To prepare dressing, combine reserved 2 tablespoons vinegar mixture, orange juice, oil, and mustard; stir well with a whisk.

Combine dressing and salad greens in a large bowl; toss well. Divide salad greens mixture evenly among 6 salad plates. Top each with 1/3 cup clementines, about 2 tablespoons onions, 2 tablespoons Spiced Walnuts, and 1 tablespoon pomegranate seeds.

Marinated Clementines with Vinegar and Pepper

8 sweet clementines (can substitute other small seedless citrus)

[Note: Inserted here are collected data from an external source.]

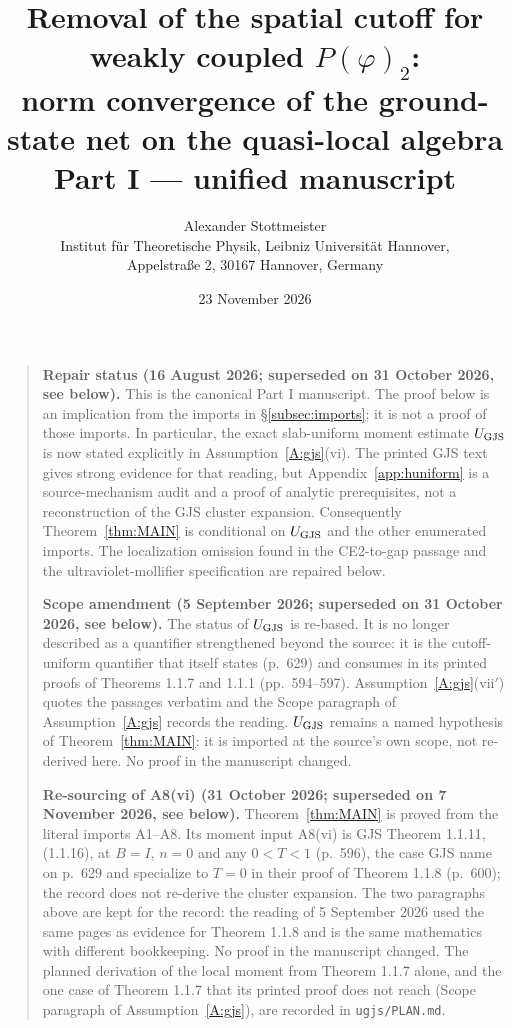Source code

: \documentclass[11pt,a4paper]{article}
\title{Removal of the spatial cutoff for weakly coupled $P(\varphi)_2$:\\
norm convergence of the ground-state net on the quasi-local algebra\\[4pt]
\large Part I --- unified manuscript}
\author{Alexander Stottmeister\\[3pt]
  \normalsize Institut f\"ur Theoretische Physik, Leibniz Universit\"at Hannover,\\
  \normalsize Appelstra\ss e 2, 30167 Hannover, Germany}
\date{23 November 2026}
\theoremstyle{plain}
\theoremstyle{definition}
\theoremstyle{plain}
\theoremstyle{definition}
\begin{document}
\maketitle

\begin{quote}\small
\textbf{Repair status (16 August 2026; superseded on 31 October 2026, see below).} This is the canonical Part I manuscript.
The proof below is an implication from the imports in \S\ref{subsec:imports}; it is
not a proof of those imports.  In particular, the exact slab-uniform moment estimate
$U_{\rm GJS}$ is now stated explicitly in Assumption~\ref{A:gjs}(vi).  The printed
GJS text gives strong evidence for that reading, but Appendix~\ref{app:huniform} is a
source-mechanism audit and a proof of analytic prerequisites, not a reconstruction of
the GJS cluster expansion.  Consequently Theorem~\ref{thm:MAIN} is conditional on
$U_{\rm GJS}$ and the other enumerated imports.  The localization omission found in
the CE2-to-gap passage and the ultraviolet-mollifier specification are repaired below.

\smallskip
\textbf{Scope amendment (5 September 2026; superseded on 31 October 2026, see below).}  The status of $U_{\rm GJS}$ is re-based.
It is no longer described as a quantifier strengthened beyond the source: it is the
cutoff-uniform quantifier that \cite{GJS} itself states (p.~629) and consumes in its
printed proofs of Theorems 1.1.7 and 1.1.1 (pp.~594--597).  Assumption~\ref{A:gjs}(vii$'$)
quotes the passages verbatim and the Scope paragraph of Assumption~\ref{A:gjs} records
the reading.  $U_{\rm GJS}$ remains a named hypothesis of Theorem~\ref{thm:MAIN}: it is
imported at the source's own scope, not re-derived here.  No proof in the manuscript
changed.

\smallskip
\textbf{Re-sourcing of A8(vi) (31 October 2026; superseded on 7 November 2026, see below).}  Theorem~\ref{thm:MAIN} is proved from
the literal imports A1--A8.  Its moment input A8(vi) is GJS Theorem 1.1.11, (1.1.16), at
$B=I$, $n=0$ and any $0<T<1$ (p.~596), the case GJS name on p.~629 and specialize to
$T=0$ in their proof of Theorem 1.1.8 (p.~600); the record does not re-derive the cluster
expansion.  The two paragraphs above are kept for the record: the reading of
5 September 2026 used the same pages as evidence for Theorem 1.1.8 and is the same
mathematics with different bookkeeping.  No proof in the manuscript changed.  The planned
derivation of the local moment from Theorem 1.1.7 alone, and the one case of Theorem 1.1.7
that its printed proof does not reach (Scope paragraph of Assumption~\ref{A:gjs}), are
recorded in \texttt{ugjs/PLAN.md}.


\end{quote}
\end{document}
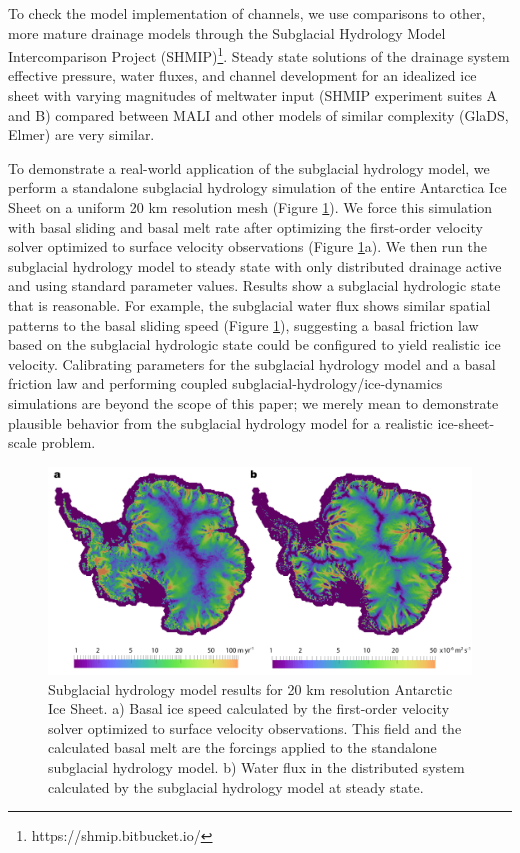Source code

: To check the model implementation of channels, we use comparisons to other, more mature drainage models
through the Subglacial Hydrology Model Intercomparison Project (SHMIP)\footnote{https://shmip.bitbucket.io/}.
Steady state solutions of the drainage system effective pressure, water fluxes, and channel development
for an idealized ice sheet with varying magnitudes of meltwater input (SHMIP experiment suites A and B)
compared between MALI and other models of similar complexity (GlaDS, Elmer) are very similar.

To demonstrate a real-world application of the subglacial hydrology model,
we perform a standalone subglacial hydrology simulation of the entire Antarctica Ice Sheet on a uniform 20 km resolution mesh (Figure \ref{fig:sgh:aisflux}).
We force this simulation with basal sliding and basal melt rate after optimizing the first-order velocity solver optimized to surface velocity observations (Figure \ref{fig:sgh:aisflux}a).
We then run the subglacial hydrology model to steady state with only distributed drainage active and using standard parameter values.
Results show a subglacial hydrologic state that is reasonable.
For example, the subglacial water flux shows similar spatial patterns to the basal sliding speed (Figure \ref{fig:sgh:aisflux}),
suggesting a basal friction law based on the subglacial hydrologic state could be configured to 
yield realistic ice velocity.
Calibrating parameters for the subglacial hydrology model and a basal friction law
and performing coupled subglacial-hydrology/ice-dynamics simulations are beyond the scope of this paper;
we merely mean to demonstrate plausible behavior from the subglacial hydrology model for a realistic ice-sheet-scale problem.

\begin{figure}[t]
\includegraphics[width=15.3cm]{landice/figures/speed_vs_hydroflux_clean.png}
\caption{Subglacial hydrology model results for 20 km resolution Antarctic Ice Sheet. 
a) Basal ice speed calculated by the first-order velocity solver optimized to surface velocity observations.  This field and the calculated basal melt are the forcings applied to the standalone subglacial hydrology model.
b) Water flux  in the distributed system calculated by the subglacial hydrology model at steady state.
}
\label{fig:sgh:aisflux}
\end{figure}


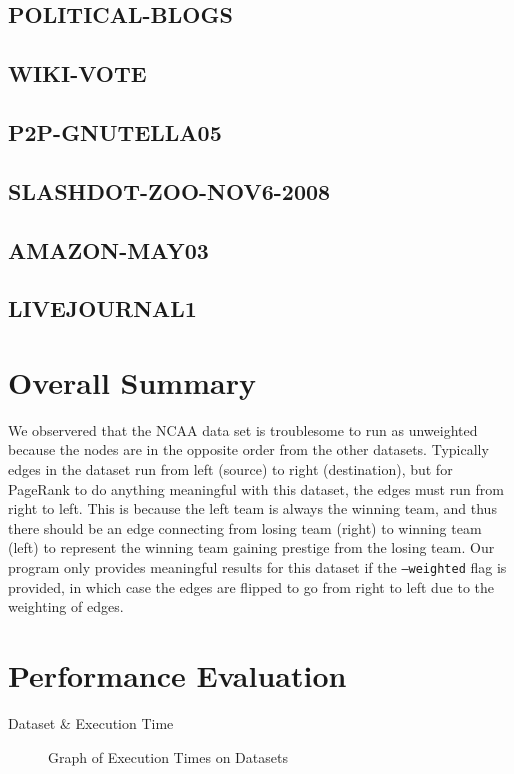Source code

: \documentclass{report}
\begin{document}
\subsection{POLITICAL-BLOGS}
\subsection{WIKI-VOTE}
\subsection{P2P-GNUTELLA05}
\subsection{SLASHDOT-ZOO-NOV6-2008}
\subsection{AMAZON-MAY03}
\subsection{LIVEJOURNAL1}

\section{Overall Summary}
We observered that the NCAA data set is troublesome to run as unweighted because
the nodes are in the opposite order from the other datasets. Typically edges in
the dataset run from left (source) to right (destination), but for PageRank to
do anything meaningful with this dataset, the edges must run from right to left.
This is because the left team is always the winning team, and thus there should
be an edge connecting from losing team (right) to winning team (left) to
represent the winning team gaining prestige from the losing team. Our program
only provides meaningful results for this dataset if the \texttt{--weighted}
flag is provided, in which case the edges are flipped to go from right to left
due to the weighting of edges.

\section{Performance Evaluation}
\begin{table}
  \centering
  \begin{tabular}{}
    \toprule
    Dataset & Execution Time\\
    \midrule
    \bottomrule
  \end{tabular}
  \caption{Execution Times on Datasets}
  \label{execution-times-table}
\end{table}
\begin{figure}
  \centering
  
  \caption{Graph of Execution Times on Datasets}
  \label{execution-times-graph}
\end{figure}
\appendix
\end{document}

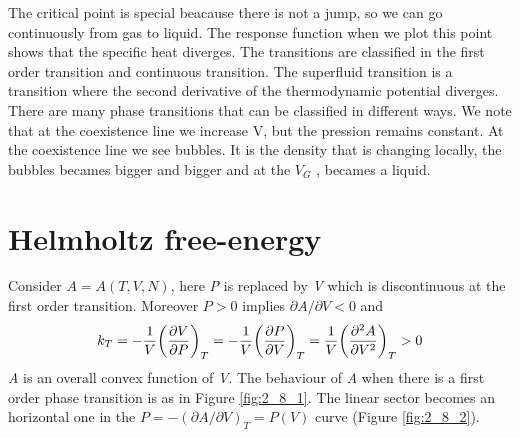\documentclass[../main/main.tex]{subfiles}
\begin{document}
The critical point is special beacause there is not a jump, so we can go continuously from gas to liquid. The response function when we plot this point shows that the specific heat diverges.
The transitions are classified in the first order transition and continuous transition. The superfluid transition is a transition where the second derivative of the thermodynamic potential diverges. There are many phase transitions that can be classified in different ways.
We note that at the coexistence line we increase V, but the pression remains constant. At the coexistence line we see bubbles. It is the density that is changing locally, the bubbles becames bigger and bigger and at the \( V_G \) , becames a liquid.


\section{Helmholtz free-energy}
Consider \( A = A (T,V,N) \), here \emph{P} is replaced by \emph{V} which is discontinuous at the first order transition. Moreover \( P > 0 \)  implies \( \partial{A}/\partial{V} < 0   \) and
\begin{equation}
  k_T = -\frac{1}{V} \qty(\pdv{V}{P} )_T = -\frac{1}{V} \qty(\pdv{P}{V} )_T = \frac{1}{V} \qty(\pdv[2]{A}{V} )_T > 0
  \label{eq:}
\end{equation}
\emph{A} is an overall convex function of \emph{V}.
The behaviour of \emph{A} when there is a first order phase transition is as in Figure \ref{fig:2_8_1}. The linear sector becomes an horizontal one in the \( P = - (\partial{A}/\partial{V}  )_T = P (V) \) curve (Figure \ref{fig:2_8_2}).
\end{document}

1-ounce best quality balsamic vinegar

1 teaspoon sugar

Freshly ground black pepper

Peel the clementines and separate them into segments. In a mixing bowl, toss the fruit segments, vinegar, and sugar. Mix until well combined. Divide the fruit mixture among 4 serving glasses (martini glasses are nice for this), careful to get all the vinegar out of the mixing bowl and into the glasses. Crack fresh pepper over the top and serve.

Traditional Ambrosia

1/2 cup heavy cream

1 tablespoon sugar

4 ounces sour cream

6 ounces homemade mini marshmallows, approximately 3 cups

1 cup clementine orange segments, approximately 6 clementines

1 cup chopped fresh pineapple

1 cup freshly grated coconut

1 cup toasted, chopped pecans

1/2 cup drained maraschino cherries

Place the cream and sugar into the bowl of a stand mixer with the whisk attachment and whip until stiff peaks are formed. Add the sour cream and whisk to combine. Add the marshmallows, orange, pineapple, coconut, pecans and cherries and stir to combine. Transfer to a glass serving bowl, cover and place in the refrigerator for 2 hours before serving.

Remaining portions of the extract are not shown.